Corruption reported upon concurrent directory modification #1061

tpwrules · 2024-12-31T20:19:59Z

I have an embedded application where one part of the application might be iterating a directory while another deletes files from it. The outcome of the iteration isn't meaningful to the application in this case, but sometimes lfs_dir_read returns LFS_ERR_CORRUPT. I would expect it to return some subset of the files in the directory (possibly none at all) but complete without any errors.

POSIX says that a directory iteration is unspecified to report an entry if it's added or removed while the iteration is in progress, but otherwise I believe it's expected to. I'm not sure LittleFS needs to go that far and guarantee entries that aren't touched will be returned (it would be nice if it did), but it at least should not claim corruption.

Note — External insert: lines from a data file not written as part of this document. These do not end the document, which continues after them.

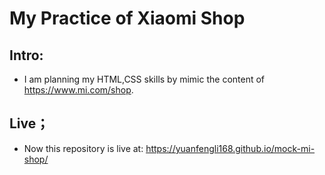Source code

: # My Practice of Xiaomi Shop

## Intro: 
- I am planning my HTML,CSS skills by mimic the content of https://www.mi.com/shop.

## Live；
- Now this repository is live at: https://yuanfengli168.github.io/mock-mi-shop/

Is there any actual corruption occurring? Can file operations safely be continued as long as the directory is closed after the error is reported? Can LittleFS be easily fixed to not claim corruption?

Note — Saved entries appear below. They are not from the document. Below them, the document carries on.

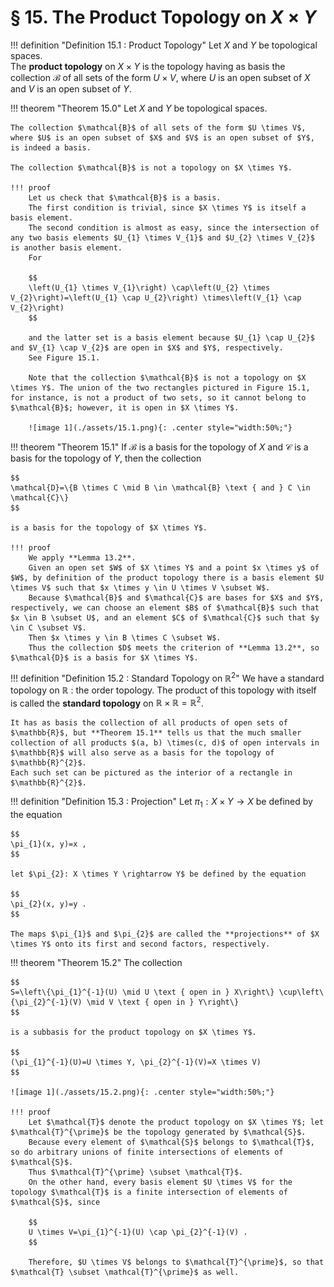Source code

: # § 15. The Product Topology on $X$ $\times$ $Y$

!!! definition "Definition 15.1 : Product Topology"
    Let $X$ and $Y$ be topological spaces.  
    The **product topology** on $X \times Y$ is the topology having as basis the collection $\mathcal{B}$ of all sets of the form $U \times V$, where $U$ is an open subset of $X$ and $V$ is an open subset of $Y$.

!!! theorem "Theorem 15.0"
    Let $X$ and $Y$ be topological spaces.

    The collection $\mathcal{B}$ of all sets of the form $U \times V$, where $U$ is an open subset of $X$ and $V$ is an open subset of $Y$, is indeed a basis.

    The collection $\mathcal{B}$ is not a topology on $X \times Y$.

    !!! proof
        Let us check that $\mathcal{B}$ is a basis.
        The first condition is trivial, since $X \times Y$ is itself a basis element.
        The second condition is almost as easy, since the intersection of any two basis elements $U_{1} \times V_{1}$ and $U_{2} \times V_{2}$ is another basis element.
        For

        $$
        \left(U_{1} \times V_{1}\right) \cap\left(U_{2} \times V_{2}\right)=\left(U_{1} \cap U_{2}\right) \times\left(V_{1} \cap V_{2}\right)
        $$

        and the latter set is a basis element because $U_{1} \cap U_{2}$ and $V_{1} \cap V_{2}$ are open in $X$ and $Y$, respectively.
        See Figure 15.1.

        Note that the collection $\mathcal{B}$ is not a topology on $X \times Y$. The union of the two rectangles pictured in Figure 15.1, for instance, is not a product of two sets, so it cannot belong to $\mathcal{B}$; however, it is open in $X \times Y$.

        ![image 1](./assets/15.1.png){: .center style="width:50%;"}

!!! theorem "Theorem 15.1"
    If $\mathcal{B}$ is a basis for the topology of $X$ and $\mathcal{C}$ is a basis for the topology of $Y$, then the collection

    $$
    \mathcal{D}=\{B \times C \mid B \in \mathcal{B} \text { and } C \in \mathcal{C}\}
    $$

    is a basis for the topology of $X \times Y$.

    !!! proof
        We apply **Lemma 13.2**.
        Given an open set $W$ of $X \times Y$ and a point $x \times y$ of $W$, by definition of the product topology there is a basis element $U \times V$ such that $x \times y \in U \times V \subset W$.
        Because $\mathcal{B}$ and $\mathcal{C}$ are bases for $X$ and $Y$, respectively, we can choose an element $B$ of $\mathcal{B}$ such that $x \in B \subset U$, and an element $C$ of $\mathcal{C}$ such that $y \in C \subset V$.
        Then $x \times y \in B \times C \subset W$.
        Thus the collection $D$ meets the criterion of **Lemma 13.2**, so $\mathcal{D}$ is a basis for $X \times Y$.

!!! definition "Definition 15.2 : Standard Topology on $\mathbb{R}^2$"
    We have a standard topology on $\mathbb{R}$ : the order topology.
    The product of this topology with itself is called the **standard topology** on $\mathbb{R} \times \mathbb{R}=\mathbb{R}^{2}$.

    It has as basis the collection of all products of open sets of $\mathbb{R}$, but **Theorem 15.1** tells us that the much smaller collection of all products $(a, b) \times(c, d)$ of open intervals in $\mathbb{R}$ will also serve as a basis for the topology of $\mathbb{R}^{2}$.
    Each such set can be pictured as the interior of a rectangle in $\mathbb{R}^{2}$.

!!! definition "Definition 15.3 : Projection"
    Let $\pi_{1}: X \times Y \rightarrow X$ be defined by the equation

    $$
    \pi_{1}(x, y)=x ,
    $$

    let $\pi_{2}: X \times Y \rightarrow Y$ be defined by the equation

    $$
    \pi_{2}(x, y)=y .
    $$

    The maps $\pi_{1}$ and $\pi_{2}$ are called the **projections** of $X \times Y$ onto its first and second factors, respectively.

!!! theorem "Theorem 15.2"
    The collection

    $$
    S=\left\{\pi_{1}^{-1}(U) \mid U \text { open in } X\right\} \cup\left\{\pi_{2}^{-1}(V) \mid V \text { open in } Y\right\}
    $$

    is a subbasis for the product topology on $X \times Y$.
    
    $$
    (\pi_{1}^{-1}(U)=U \times Y, \pi_{2}^{-1}(V)=X \times V)
    $$

    ![image 1](./assets/15.2.png){: .center style="width:50%;"}
    
    !!! proof
        Let $\mathcal{T}$ denote the product topology on $X \times Y$; let $\mathcal{T}^{\prime}$ be the topology generated by $\mathcal{S}$.  
        Because every element of $\mathcal{S}$ belongs to $\mathcal{T}$, so do arbitrary unions of finite intersections of elements of $\mathcal{S}$.
        Thus $\mathcal{T}^{\prime} \subset \mathcal{T}$.  
        On the other hand, every basis element $U \times V$ for the topology $\mathcal{T}$ is a finite intersection of elements of $\mathcal{S}$, since

        $$
        U \times V=\pi_{1}^{-1}(U) \cap \pi_{2}^{-1}(V) .
        $$

        Therefore, $U \times V$ belongs to $\mathcal{T}^{\prime}$, so that $\mathcal{T} \subset \mathcal{T}^{\prime}$ as well.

To put it another way, I would not expect the below tests to fail, but they do on v2.10.1 at least. Iteration shouldn't give an error if a file is removed before reads start, nor if multiple files are removed between reads.

[cases.test_dirs_read_remove_multi]
defines.K = [0, 5]
if = 'N < BLOCK_COUNT/2'
code = '''
    lfs_t lfs;
    lfs_format(&lfs, cfg) => 0;
    lfs_mount(&lfs, cfg) => 0;
    lfs_mkdir(&lfs, "prickly-pear") => 0;
    for (int i = 0; i < 10; i++) {
        char path[1024];
        sprintf(path, "prickly-pear/cactus%03d", i);
        lfs_file_t file;
        lfs_file_open(&lfs, &file, path,
                LFS_O_WRONLY | LFS_O_CREAT | LFS_O_EXCL) => 0;
        lfs_file_close(&lfs, &file) => 0;
    }

    lfs_dir_t dir;
    struct lfs_info info;
    char path[1024];

    lfs_dir_open(&lfs, &dir, "prickly-pear") => 0;
    lfs_dir_read(&lfs, &dir, &info) => 1;
    assert(info.type == LFS_TYPE_DIR);
    assert(strcmp(info.name, ".") == 0);
    lfs_dir_read(&lfs, &dir, &info) => 1;
    assert(info.type == LFS_TYPE_DIR);
    assert(strcmp(info.name, "..") == 0);

    lfs_dir_read(&lfs, &dir, &info) => 1;
    sprintf(path, "prickly-pear/cactus%03d", (int)F);
    lfs_remove(&lfs, path) => 0;
    sprintf(path, "prickly-pear/cactus%03d", (int)F+1);
    lfs_remove(&lfs, path) => 0;
    assert(lfs_dir_read(&lfs, &dir, &info) >= 0);

    lfs_dir_close(&lfs, &dir) => 0;
    lfs_unmount(&lfs) => 0;
'''

[cases.test_dirs_remove_read]
defines.F = [0, 5]
if = 'N < BLOCK_COUNT/2'
code = '''
    lfs_t lfs;
    lfs_format(&lfs, cfg) => 0;
    lfs_mount(&lfs, cfg) => 0;
    lfs_mkdir(&lfs, "prickly-pear") => 0;
    for (int i = 0; i < 10; i++) {
        char path[1024];
        sprintf(path, "prickly-pear/cactus%03d", i);
        lfs_file_t file;
        lfs_file_open(&lfs, &file, path,
                LFS_O_WRONLY | LFS_O_CREAT | LFS_O_EXCL) => 0;
        lfs_file_close(&lfs, &file) => 0;
    }

    lfs_dir_t dir;
    struct lfs_info info;
    char path[1024];

    lfs_dir_open(&lfs, &dir, "prickly-pear") => 0;
    lfs_dir_read(&lfs, &dir, &info) => 1;
    assert(info.type == LFS_TYPE_DIR);
    assert(strcmp(info.name, ".") == 0);
    lfs_dir_read(&lfs, &dir, &info) => 1;
    assert(info.type == LFS_TYPE_DIR);
    assert(strcmp(info.name, "..") == 0);

    sprintf(path, "prickly-pear/cactus%03d", (int)F);
    lfs_remove(&lfs, path) => 0;
    assert(lfs_dir_read(&lfs, &dir, &info) >= 0);

    lfs_dir_close(&lfs, &dir) => 0;
    lfs_unmount(&lfs) => 0;
'''

The text was updated successfully, but these errors were encountered:

geky · 2025-02-04T03:17:01Z

Hi @tpwrules, thanks for reporting the issue, and the easily reproducible test case.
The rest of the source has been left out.